A bank might also invest in LIHTCs through a fund with a "side-by-side" investment. If the bank is already an investor in a fund, this side-by-side would come in the form of an additional equity investment directly into a project, parallel to its investment through the fund. A bank could increase its investment in a specific project located in its assessment area in which it has a particular interest by providing a side-by-side investment of up to 49 percent with an equity fund (see the sidebar on Typical Side-by-Side Investment). As a current participant in a fund, this may allow a bank to achieve increased visibility and even greater CRA credit, while still relying upon the equity fund for underwriting and closing the investment and performing the long-term asset management function, including monitoring the project for compliance. Alternatively, a bank that has never participated in a fund may want to be a side-by-side investor in a local project included in a fund as a means to see how the fund is managed and to obtain CRA credit.
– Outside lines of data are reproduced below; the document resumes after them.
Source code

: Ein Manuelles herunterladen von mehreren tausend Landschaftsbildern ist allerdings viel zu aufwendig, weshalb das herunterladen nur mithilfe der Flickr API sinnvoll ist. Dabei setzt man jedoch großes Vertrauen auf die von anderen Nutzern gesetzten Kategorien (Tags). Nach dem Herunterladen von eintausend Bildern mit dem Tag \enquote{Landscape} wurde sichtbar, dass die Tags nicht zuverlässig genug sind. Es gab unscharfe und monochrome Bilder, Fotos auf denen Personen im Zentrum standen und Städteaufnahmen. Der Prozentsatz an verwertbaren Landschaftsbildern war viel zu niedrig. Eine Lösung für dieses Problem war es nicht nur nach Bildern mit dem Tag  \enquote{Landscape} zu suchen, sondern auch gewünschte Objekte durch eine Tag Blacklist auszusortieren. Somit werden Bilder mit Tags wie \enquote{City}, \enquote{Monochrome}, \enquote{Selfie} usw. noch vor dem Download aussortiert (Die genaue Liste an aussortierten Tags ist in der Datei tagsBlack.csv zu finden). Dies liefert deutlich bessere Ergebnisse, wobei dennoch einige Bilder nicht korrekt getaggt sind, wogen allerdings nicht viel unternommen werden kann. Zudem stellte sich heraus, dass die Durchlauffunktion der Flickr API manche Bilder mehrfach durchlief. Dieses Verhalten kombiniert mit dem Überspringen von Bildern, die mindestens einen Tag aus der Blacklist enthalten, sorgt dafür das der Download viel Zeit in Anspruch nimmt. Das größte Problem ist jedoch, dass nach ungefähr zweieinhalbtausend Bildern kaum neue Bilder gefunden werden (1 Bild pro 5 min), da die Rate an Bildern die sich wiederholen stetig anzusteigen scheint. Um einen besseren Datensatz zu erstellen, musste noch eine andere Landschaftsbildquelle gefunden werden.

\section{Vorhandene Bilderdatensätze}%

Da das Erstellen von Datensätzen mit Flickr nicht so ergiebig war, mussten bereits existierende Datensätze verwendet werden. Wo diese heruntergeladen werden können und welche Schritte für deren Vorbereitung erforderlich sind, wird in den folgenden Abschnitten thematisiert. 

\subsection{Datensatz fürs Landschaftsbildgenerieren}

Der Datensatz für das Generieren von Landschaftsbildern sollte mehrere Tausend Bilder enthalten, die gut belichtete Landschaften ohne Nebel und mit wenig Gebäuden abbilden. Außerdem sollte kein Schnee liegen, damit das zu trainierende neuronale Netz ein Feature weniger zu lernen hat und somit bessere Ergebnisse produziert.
In one typical example of a side-by-side transaction, Great Lakes recently committed an equity investment of almost $3.29 million to a 45-unit senior apartment complex in Grand Rapids, Michigan. Forty percent of that equity came from the community development corporation of a large commercial bank - which also provided a $1.08 million first mortgage on the project. The side-by-side structure has worked well for Great Lakes' investors. To date eight banks have participated in 32 such transactions, representing nearly 15 percent of all the fund's transactions.

Side-by-side investments such as these provide a bank with additional flexibility in the distribution of its investments. For example, a bank might identify a need for a higher level of investment in a given CRA assessment area than could be realized with the financial institutions' pro-rata share of the fund investment. It can make an additional side-by-side investment in a specific project in that CRA assessment area to meet its need, while still having the underwriting and asset management resources of the fund behind the project. By working with a fund, banks can proactively seek out investment opportunities with the support of the fund's network of developers.

A bank can go one step further and participate in the project by providing either construction and/or permanent financing. Regardless of how banks structure their LIHTC investments, these credits benefit the banks and the communities they serve.